Engineers have solved or mitigated most of the engine integration issues that have led to long delays of the operational date of the CH-53 King Stallion ― the Corps’ most powerful heavy lift helicopter ― Marine officials said Tuesday.

The Corps originally planned to have the new heavy lift King Stallion operational by this December, but a series of mechanical issues discovered in the helicopter led to serious setbacks in the planned testing dates.

After receiving the helicopter in May 2018, the Corps found roughly 125 technical issues, including a major issue with exhaust gas reingestion, requiring design updates before the helicopter could be deployed, Capt. Christopher Harrison, a Marine Corps spokesman, told Marine Corps Times in a Tuesday morning email.

Harrison said the initial operational date is still expected to be pushed back to 2021, a delay of nearly two years, but the setbacks are not expected to affect the first operational deployment of the helicopter scheduled for 2024.

Since the issues were discovered, government engineers alongside Sikorsky Aircraft engineers have been able to solve more than 100 of the technical issues, including the exhaust gas re-ingestion problem, the Corps said.

Beyond the initial technical issues the Marine Corps also has come under criticism for the cost of the program.

The estimated cost of the program was at nearly $138 million per helicopter, Marine Corps Times previously reported, while the first awarded contract to Sikorsky for two low-rate initial productions of heavy-lift helicopters was a total $303,874,406 or roughly $152 million for each of the two aircraft.

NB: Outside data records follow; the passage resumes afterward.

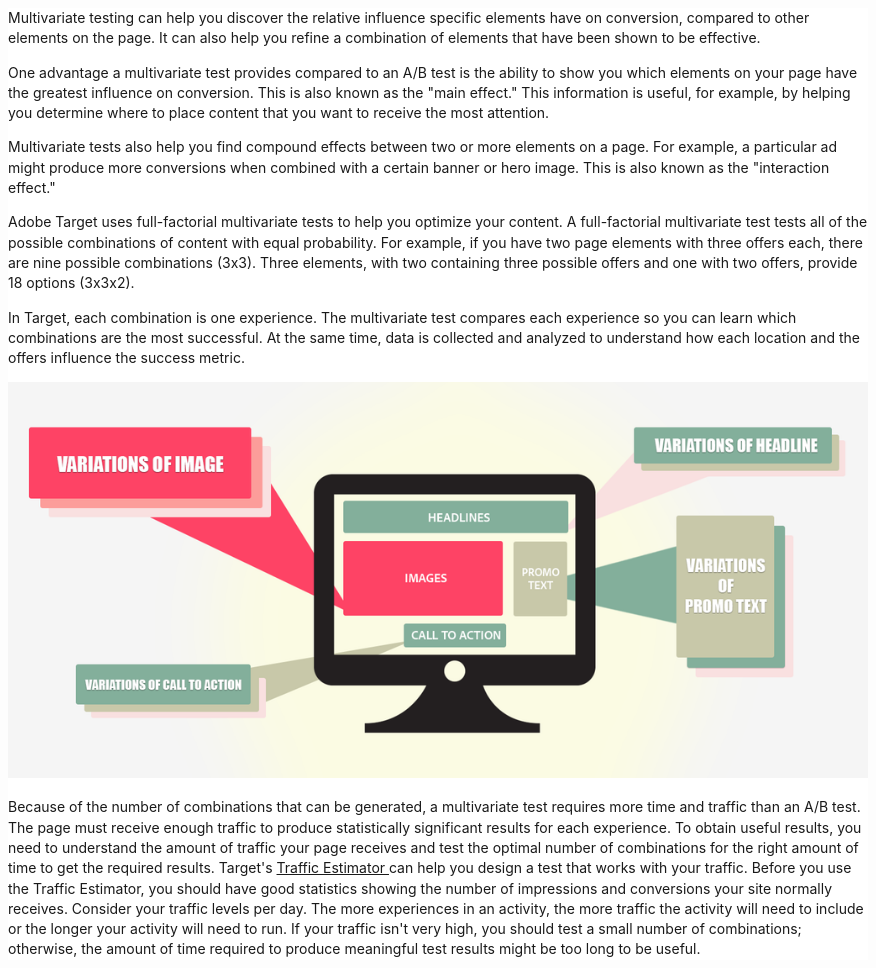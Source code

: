   </tr> 
 </tbody> 
</table>

Multivariate testing can help you discover the relative influence specific elements have on conversion, compared to other elements on the page. It can also help you refine a combination of elements that have been shown to be effective. 

One advantage a multivariate test provides compared to an A/B test is the ability to show you which elements on your page have the greatest influence on conversion. This is also known as the "main effect." This information is useful, for example, by helping you determine where to place content that you want to receive the most attention. 

Multivariate tests also help you find compound effects between two or more elements on a page. For example, a particular ad might produce more conversions when combined with a certain banner or hero image. This is also known as the "interaction effect." 

Adobe Target uses full-factorial multivariate tests to help you optimize your content. A full-factorial multivariate test tests all of the possible combinations of content with equal probability. For example, if you have two page elements with three offers each, there are nine possible combinations (3x3). Three elements, with two containing three possible offers and one with two offers, provide 18 options (3x3x2). 

In Target, each combination is one experience. The multivariate test compares each experience so you can learn which combinations are the most successful. At the same time, data is collected and analyzed to understand how each location and the offers influence the success metric. 

![](../assets/multivariate.png) 

Because of the number of combinations that can be generated, a multivariate test requires more time and traffic than an A/B test. The page must receive enough traffic to produce statistically significant results for each experience. To obtain useful results, you need to understand the amount of traffic your page receives and test the optimal number of combinations for the right amount of time to get the required results. Target's [ Traffic Estimator ](../c_activities/c_multivariate_testing/t_create_multivariate_test/t_traffic_estimator.md#task_71AA6922AFD447EA8C5E610A78ABA714) can help you design a test that works with your traffic. Before you use the Traffic Estimator, you should have good statistics showing the number of impressions and conversions your site normally receives. Consider your traffic levels per day. The more experiences in an activity, the more traffic the activity will need to include or the longer your activity will need to run. If your traffic isn't very high, you should test a small number of combinations; otherwise, the amount of time required to produce meaningful test results might be too long to be useful.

The Corps maintains that even with the unanticipated problems that needed to be solved, the final cost over the life for the rest of the helicopters will be around $87 million per aircraft.

The King Stallion is expected to be a key asset in the Marine Corps’ shift to a focus on the Pacific and its plan for a more distributed force.

With a max external lift of 36,000 pounds and the capability of moving 27,000 pounds for 110 nautical miles, the helicopter will be able to move some of the Marine Corps’ heaviest equipment to Marines located on small remote outposts.

The CH-53K is equipped with a T-408 engine built by General Electric, billed as being more powerful and fuel efficient than the T-64 engine used in the CH-53E Super Stallion.

“It was great to see the team turn the corner for the program and produce a resolution to an ongoing problem," Col. Jack Perrin, PMA-261 program manager with the heavy lift helicopter program office, said in the press release. “This was a priority for NAVAIR, industry and the Marine Corps, and the team hit it out of the park.”